Par la même, la menace d’entrants sur le marché est modérée. Certes, il existe une réelle inventivité, vitalité dans la FinTech, néanmoins quelques barrières à l’entrée se dressent. Les pouvoirs publics se montrent en effet très vigilants quant à l’innovation financière et, encore plus, quand il s’agit de réglementation et de juridique. La loi n’autorise pas la création de n’importe quel produit, et les sociétés de la RegTech doivent bien s’assurer qu’elles mêmes respectent les règles qu’elles aident les banques à intégrer. Surtout, les “first comers” peuvent complètement verrouiller le marché. Comme expliqué plus haut, un deal met du temps à être signé et est synonyme de revenus importants. Le premier à signer acquiert donc un avantage indéniable sur ses concurrents. De surcroît, une fois la solution RegTech appliquée, le fournisseur a accès à des données sensibles et stratégiques, ce qui rend plus risquée la rupture d’un tel partenariat. Et puis, cela a occasionné des coûts de mise en oeuvre, une formation des équipes, propices à rendre le client captif du fournisseur.

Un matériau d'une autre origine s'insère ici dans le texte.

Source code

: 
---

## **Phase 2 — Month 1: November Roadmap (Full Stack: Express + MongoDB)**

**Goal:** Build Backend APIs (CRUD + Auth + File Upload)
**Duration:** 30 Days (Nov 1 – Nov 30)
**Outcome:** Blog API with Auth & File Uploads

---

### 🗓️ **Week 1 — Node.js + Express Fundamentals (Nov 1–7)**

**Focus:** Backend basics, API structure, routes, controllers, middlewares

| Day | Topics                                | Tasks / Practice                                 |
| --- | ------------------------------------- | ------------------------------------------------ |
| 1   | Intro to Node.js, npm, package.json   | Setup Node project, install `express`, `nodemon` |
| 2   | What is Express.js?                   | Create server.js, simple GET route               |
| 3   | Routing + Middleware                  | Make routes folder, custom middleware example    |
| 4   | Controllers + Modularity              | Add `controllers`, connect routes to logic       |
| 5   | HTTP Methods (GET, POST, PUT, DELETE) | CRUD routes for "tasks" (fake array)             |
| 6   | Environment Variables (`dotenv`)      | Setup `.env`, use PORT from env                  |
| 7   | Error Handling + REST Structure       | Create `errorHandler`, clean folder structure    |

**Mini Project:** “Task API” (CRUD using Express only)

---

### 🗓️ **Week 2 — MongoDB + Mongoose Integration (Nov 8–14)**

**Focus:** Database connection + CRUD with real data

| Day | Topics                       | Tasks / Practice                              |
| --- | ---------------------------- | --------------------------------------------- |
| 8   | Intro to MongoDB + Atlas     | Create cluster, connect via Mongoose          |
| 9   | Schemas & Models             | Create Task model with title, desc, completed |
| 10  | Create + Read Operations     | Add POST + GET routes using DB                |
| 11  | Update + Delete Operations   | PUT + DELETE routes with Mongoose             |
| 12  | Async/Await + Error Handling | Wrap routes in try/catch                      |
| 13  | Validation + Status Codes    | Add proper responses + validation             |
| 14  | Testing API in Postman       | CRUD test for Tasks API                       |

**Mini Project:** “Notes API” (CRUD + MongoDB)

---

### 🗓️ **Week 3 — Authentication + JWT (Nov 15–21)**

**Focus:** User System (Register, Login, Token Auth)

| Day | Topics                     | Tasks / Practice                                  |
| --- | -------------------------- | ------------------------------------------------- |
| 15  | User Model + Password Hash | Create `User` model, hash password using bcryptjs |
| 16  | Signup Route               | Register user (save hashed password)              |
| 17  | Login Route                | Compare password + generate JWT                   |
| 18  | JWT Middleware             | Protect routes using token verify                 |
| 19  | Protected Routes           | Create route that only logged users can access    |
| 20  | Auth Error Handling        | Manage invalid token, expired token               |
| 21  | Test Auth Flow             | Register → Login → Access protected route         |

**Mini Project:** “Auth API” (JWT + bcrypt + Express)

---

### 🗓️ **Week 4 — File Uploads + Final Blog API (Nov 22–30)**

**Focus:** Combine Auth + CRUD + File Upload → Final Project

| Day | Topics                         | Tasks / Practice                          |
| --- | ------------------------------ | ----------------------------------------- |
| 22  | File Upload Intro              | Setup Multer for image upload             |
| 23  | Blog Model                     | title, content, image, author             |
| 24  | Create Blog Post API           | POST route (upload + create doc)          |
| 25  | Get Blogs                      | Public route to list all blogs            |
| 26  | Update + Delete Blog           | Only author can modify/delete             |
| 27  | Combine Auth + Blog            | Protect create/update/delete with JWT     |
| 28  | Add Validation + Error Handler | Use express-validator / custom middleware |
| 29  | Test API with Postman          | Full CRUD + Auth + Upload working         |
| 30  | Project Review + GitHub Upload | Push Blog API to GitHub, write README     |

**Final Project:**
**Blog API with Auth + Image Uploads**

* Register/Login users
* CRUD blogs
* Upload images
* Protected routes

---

Enfin, l’offre Regtech est peu substituable. Il s’agit en effet d’une nouvelle offre, répondant à un besoin en évolution. L’alternative serait de construire en interne ces nouveaux outils, mais le cœur de métier des banques et fonds d’investissement n’est pas là. Un des avantages majeurs de ces sociétés est qu’elles n’entrent pas en concurrence frontale avec les banques, il ne s’agit pas de “néo-banques” ou de services exclusifs. Elles peuvent donc s’attendre à une certaine bienveillance de la part des acteurs traditionnels et peuvent aussi espérer lever des fonds plus facilement.

Quel avenir pour la Regtech ?

Kyckr, fournisseur de solutions KYC, s’est introduit en bourse sur la place australienne

Au vu des problèmes que les Regtechs tentent de résoudre, et relativement aux économies substantielles qu’elles permettent de réaliser, nous pourrions assister soit à la concentration des Regtechs en un petit nombre multi-métiers, soit à l’acquisition de ces sociétés Regtech par les banques, dans une sorte d’intégration verticale.

Cette intégration a déjà commencé dans la Fintech en général, avec notamment une politique d’acquisition active menée par Crédit Mutuel Arkea. La société française avait notamment fait l’acquisition de 80 % de Pumpkin, jeune pousse du paiement et transfert d’argent sur mobile. Le Crédit Mutuel Arkea envisage d’investir 15 millions d’euros sur 3 ans. Des montants de nature à encourager la prise de risque dans ce secteur. L’enjeu de cette intégration sera évidemment de ne pas tuer la vitalité et la créativité des entreprises acquises.

L’année dernière, concernant précisément les entreprises Regtech, une trentaine de fusions-acquisitions ont déjà eu lieu. C’est un record sur les cinq dernières années. Ainsi, Cisco a fait l’acquisition de CloudLock, fournisseur de solutions de sécurité sur le cloud. Il y a également eu l’acquisition de Reval, plateforme de gestion du risque de liquidité, par ION Investment Group pour près de 87 millions de dollars. Enfin, Kyckr, éditeur de solutions KYC et AML (Anti Money Laundering) s’est introduit en bourse au dernier trimestre 2016.

La réelle complémentarité entre banques, fonds d’investissement, boutiques, régulateurs et sociétés RegTech est donc de bonne augure pour ces dernières. Elles ont une opportunité rare de se rendre dignes de la confiance des citoyens et des régulateurs en faisant du web un lieu plus sécurisé (transactions, information…). Et, pour l’instant, cela fonctionne plutôt bien : récemment, la start-up Scaled Risk a réussi à nouer un partenariat avec l’AMF afin de mettre en place une plateforme de surveillance des marchés.